### TASK DETAILS
Begin at the line below that holds "---- CODE OWNERS" and end at the line that holds "## A little", transcribing each line exactly and skipping any picture.
.....
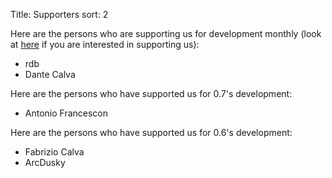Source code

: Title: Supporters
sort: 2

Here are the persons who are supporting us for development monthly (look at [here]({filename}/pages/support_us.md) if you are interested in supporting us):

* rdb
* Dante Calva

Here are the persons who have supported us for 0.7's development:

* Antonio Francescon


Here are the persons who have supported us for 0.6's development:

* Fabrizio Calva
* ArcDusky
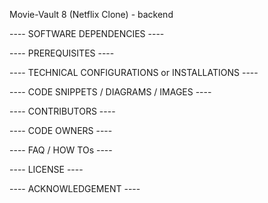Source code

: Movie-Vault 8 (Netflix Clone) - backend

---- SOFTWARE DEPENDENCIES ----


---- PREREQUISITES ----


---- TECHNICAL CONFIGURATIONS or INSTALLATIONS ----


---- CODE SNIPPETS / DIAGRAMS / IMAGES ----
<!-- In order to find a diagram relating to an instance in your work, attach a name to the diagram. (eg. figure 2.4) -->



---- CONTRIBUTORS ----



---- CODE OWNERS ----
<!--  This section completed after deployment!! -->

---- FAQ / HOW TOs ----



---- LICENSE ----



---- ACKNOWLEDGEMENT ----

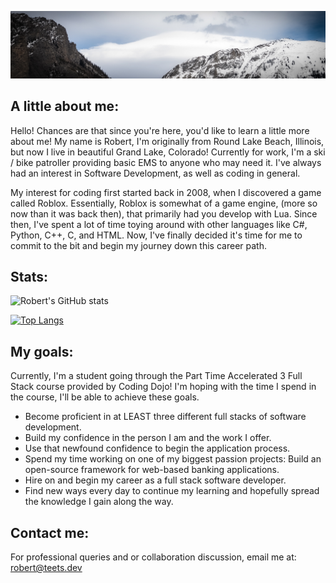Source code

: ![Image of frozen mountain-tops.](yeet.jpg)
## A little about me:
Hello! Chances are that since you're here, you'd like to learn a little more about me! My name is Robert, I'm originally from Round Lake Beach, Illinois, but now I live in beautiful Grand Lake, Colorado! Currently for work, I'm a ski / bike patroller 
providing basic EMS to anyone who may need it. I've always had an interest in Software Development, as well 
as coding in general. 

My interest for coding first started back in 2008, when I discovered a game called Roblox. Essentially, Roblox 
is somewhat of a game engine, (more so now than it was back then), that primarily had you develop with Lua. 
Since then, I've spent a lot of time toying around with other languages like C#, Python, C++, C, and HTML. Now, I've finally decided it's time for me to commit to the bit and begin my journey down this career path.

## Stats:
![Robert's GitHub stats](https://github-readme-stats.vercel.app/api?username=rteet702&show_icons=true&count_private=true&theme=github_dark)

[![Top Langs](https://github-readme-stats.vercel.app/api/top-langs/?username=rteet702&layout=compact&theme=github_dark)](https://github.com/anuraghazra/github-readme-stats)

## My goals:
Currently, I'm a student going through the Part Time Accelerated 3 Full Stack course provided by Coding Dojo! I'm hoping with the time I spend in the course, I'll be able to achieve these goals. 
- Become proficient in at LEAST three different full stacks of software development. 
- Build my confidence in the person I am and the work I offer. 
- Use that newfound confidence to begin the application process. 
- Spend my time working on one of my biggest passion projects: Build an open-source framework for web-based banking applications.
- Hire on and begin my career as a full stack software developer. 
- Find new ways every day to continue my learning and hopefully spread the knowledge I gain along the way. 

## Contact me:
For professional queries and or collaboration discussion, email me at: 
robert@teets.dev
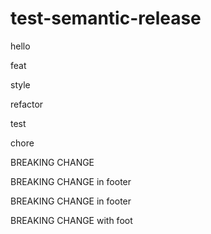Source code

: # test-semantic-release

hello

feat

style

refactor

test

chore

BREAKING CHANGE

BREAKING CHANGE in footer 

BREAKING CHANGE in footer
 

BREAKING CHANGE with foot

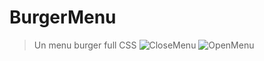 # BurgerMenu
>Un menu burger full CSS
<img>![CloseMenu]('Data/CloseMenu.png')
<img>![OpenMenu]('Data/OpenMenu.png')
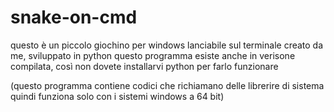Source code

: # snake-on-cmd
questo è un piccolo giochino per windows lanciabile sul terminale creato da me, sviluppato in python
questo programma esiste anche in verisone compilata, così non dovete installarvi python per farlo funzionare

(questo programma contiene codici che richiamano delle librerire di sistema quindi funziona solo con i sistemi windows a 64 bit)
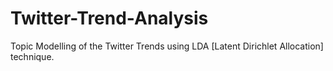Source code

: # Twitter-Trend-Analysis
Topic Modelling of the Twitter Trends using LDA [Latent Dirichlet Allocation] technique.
.....
### THE COMPLETED TASK
---- CODE OWNERS ----
<!--  This section completed after deployment!! -->

---- FAQ / HOW TOs ----



---- LICENSE ----



---- ACKNOWLEDGEMENT ----

Source code

: ![Image of frozen mountain-tops.](yeet.jpg)
## A little about me:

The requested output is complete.